── EXTRACTED INFORMATION
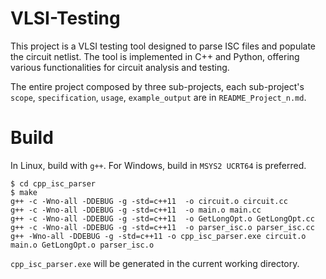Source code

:# VLSI-Testing

This project is a VLSI testing tool designed to parse ISC files and populate the circuit netlist. The tool is implemented in C++ and Python, offering various functionalities for circuit analysis and testing.

The entire project composed by three sub-projects, each sub-project's  `scope`, `specification`, `usage`, `example_output` are in `README_Project_n.md`.

# Build
In Linux, build with  `g++`. For Windows, build in `MSYS2 UCRT64` is preferred.
```
$ cd cpp_isc_parser
$ make 
g++ -c -Wno-all -DDEBUG -g -std=c++11  -o circuit.o circuit.cc
g++ -c -Wno-all -DDEBUG -g -std=c++11  -o main.o main.cc
g++ -c -Wno-all -DDEBUG -g -std=c++11  -o GetLongOpt.o GetLongOpt.cc
g++ -c -Wno-all -DDEBUG -g -std=c++11  -o parser_isc.o parser_isc.cc
g++ -Wno-all -DDEBUG -g -std=c++11 -o cpp_isc_parser.exe circuit.o main.o GetLongOpt.o parser_isc.o  
```
 `cpp_isc_parser.exe` will be generated in the current working directory.


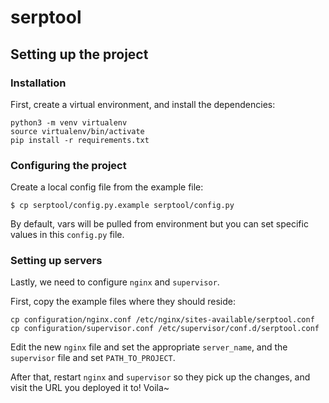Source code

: # serptool

## Setting up the project

### Installation

First, create a virtual environment, and install the dependencies:

```shell script
python3 -m venv virtualenv
source virtualenv/bin/activate
pip install -r requirements.txt 
```

### Configuring the project

Create a local config file from the example file:

```shell script
$ cp serptool/config.py.example serptool/config.py
```

By default, vars will be pulled from environment but you can set specific values
in this `config.py` file.

### Setting up servers

Lastly, we need to configure `nginx` and `supervisor`.

First, copy the example files where they should reside:

```shell script
cp configuration/nginx.conf /etc/nginx/sites-available/serptool.conf
cp configuration/supervisor.conf /etc/supervisor/conf.d/serptool.conf
```

Edit the new `nginx` file and set the appropriate `server_name`, and the
`supervisor` file and set `PATH_TO_PROJECT`.

After that, restart `nginx` and `supervisor` so they pick up the changes,
and visit the URL you deployed it to! Voila~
────
Word for word, restate only the lines from the one containing "Edit the new" through the last line of the entries, with both ends kept.

Edit the new `nginx` file and set the appropriate `server_name`, and the
`supervisor` file and set `PATH_TO_PROJECT`.

After that, restart `nginx` and `supervisor` so they pick up the changes,
and visit the URL you deployed it to! Voila~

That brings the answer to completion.